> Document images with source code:
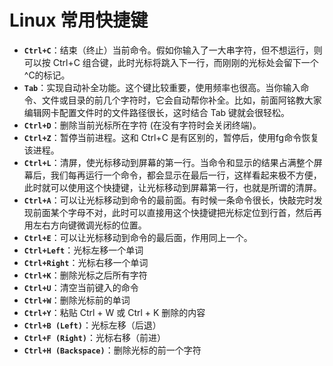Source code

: # Linux 常用快捷键

- **`Ctrl+C`**：结束（终止）当前命令。假如你输入了一大串字符，但不想运行，则可以按 Ctrl+C 组合键，此时光标将跳入下一行，而刚刚的光标处会留下一个^C的标记。
- **`Tab`**：实现自动补全功能。这个键比较重要，使用频率也很高。当你输入命令、文件或目录的前几个字符时，它会自动帮你补全。比如，前面阿铭教大家编辑网卡配置文件时的文件路径很长，这时结合 Tab 键就会很轻松。
- **`Ctrl+D`**：删除当前光标所在字符 (在没有字符时会关闭终端)。
- **`Ctrl+Z`**：暂停当前进程。这和 Ctrl+C 是有区别的，暂停后，使用fg命令恢复该进程。
- **`Ctrl+L`**：清屏，使光标移动到屏幕的第一行。当命令和显示的结果占满整个屏幕后，我们每再运行一个命令，都会显示在最后一行，这样看起来极不方便，此时就可以使用这个快捷键，让光标移动到屏幕第一行，也就是所谓的清屏。
- **`Ctrl+A`**：可以让光标移动到命令的最前面。有时候一条命令很长，快敲完时发现前面某个字母不对，此时可以直接用这个快捷键把光标定位到行首，然后再用左右方向键微调光标的位置。
- **`Ctrl+E`**：可以让光标移动到命令的最后面，作用同上一个。
- **`Ctrl+Left`**：光标左移一个单词
- **`Ctrl+Right`**：光标右移一个单词
- **`Ctrl+K`**：删除光标之后所有字符
- **`Ctrl+U`**：清空当前键入的命令
- **`Ctrl+W`**：删除光标前的单词
- **`Ctrl+Y`**：粘贴 Ctrl + W 或 Ctrl + K 删除的内容
- **`Ctrl+B (Left)`**：光标左移（后退）
- **`Ctrl+F (Right)`**：光标右移（前进）
- **`Ctrl+H (Backspace)`**：删除光标的前一个字符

> The task:
A verbatim copy of every record is required, with all pictures excluded.

> Output:
Source code

: # Linux 常用快捷键

- **`Ctrl+C`**：结束（终止）当前命令。假如你输入了一大串字符，但不想运行，则可以按 Ctrl+C 组合键，此时光标将跳入下一行，而刚刚的光标处会留下一个^C的标记。
- **`Tab`**：实现自动补全功能。这个键比较重要，使用频率也很高。当你输入命令、文件或目录的前几个字符时，它会自动帮你补全。比如，前面阿铭教大家编辑网卡配置文件时的文件路径很长，这时结合 Tab 键就会很轻松。
- **`Ctrl+D`**：删除当前光标所在字符 (在没有字符时会关闭终端)。
- **`Ctrl+Z`**：暂停当前进程。这和 Ctrl+C 是有区别的，暂停后，使用fg命令恢复该进程。
- **`Ctrl+L`**：清屏，使光标移动到屏幕的第一行。当命令和显示的结果占满整个屏幕后，我们每再运行一个命令，都会显示在最后一行，这样看起来极不方便，此时就可以使用这个快捷键，让光标移动到屏幕第一行，也就是所谓的清屏。
- **`Ctrl+A`**：可以让光标移动到命令的最前面。有时候一条命令很长，快敲完时发现前面某个字母不对，此时可以直接用这个快捷键把光标定位到行首，然后再用左右方向键微调光标的位置。
- **`Ctrl+E`**：可以让光标移动到命令的最后面，作用同上一个。
- **`Ctrl+Left`**：光标左移一个单词
- **`Ctrl+Right`**：光标右移一个单词
- **`Ctrl+K`**：删除光标之后所有字符
- **`Ctrl+U`**：清空当前键入的命令
- **`Ctrl+W`**：删除光标前的单词
- **`Ctrl+Y`**：粘贴 Ctrl + W 或 Ctrl + K 删除的内容
- **`Ctrl+B (Left)`**：光标左移（后退）
- **`Ctrl+F (Right)`**：光标右移（前进）
- **`Ctrl+H (Backspace)`**：删除光标的前一个字符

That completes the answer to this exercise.